━━━ Recorded data

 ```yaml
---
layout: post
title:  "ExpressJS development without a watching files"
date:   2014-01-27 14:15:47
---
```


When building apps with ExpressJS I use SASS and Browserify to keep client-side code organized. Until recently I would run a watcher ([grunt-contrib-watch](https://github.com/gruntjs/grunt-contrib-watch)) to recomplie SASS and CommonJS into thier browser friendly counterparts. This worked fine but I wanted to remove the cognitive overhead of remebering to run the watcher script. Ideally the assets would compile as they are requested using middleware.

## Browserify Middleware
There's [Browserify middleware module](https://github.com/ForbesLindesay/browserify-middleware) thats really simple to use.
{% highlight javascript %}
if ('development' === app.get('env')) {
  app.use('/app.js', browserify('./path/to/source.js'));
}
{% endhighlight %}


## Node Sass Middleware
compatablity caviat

━━━━━━

_Exercise details_. Print out every record, character for character.

_Answer box_.
 ```yaml
---
layout: post
title:  "ExpressJS development without a watching files"
date:   2014-01-27 14:15:47
---
```


When building apps with ExpressJS I use SASS and Browserify to keep client-side code organized. Until recently I would run a watcher ([grunt-contrib-watch](https://github.com/gruntjs/grunt-contrib-watch)) to recomplie SASS and CommonJS into thier browser friendly counterparts. This worked fine but I wanted to remove the cognitive overhead of remebering to run the watcher script. Ideally the assets would compile as they are requested using middleware.

## Browserify Middleware
There's [Browserify middleware module](https://github.com/ForbesLindesay/browserify-middleware) thats really simple to use.
{% highlight javascript %}
if ('development' === app.get('env')) {
  app.use('/app.js', browserify('./path/to/source.js'));
}
{% endhighlight %}


## Node Sass Middleware
compatablity caviat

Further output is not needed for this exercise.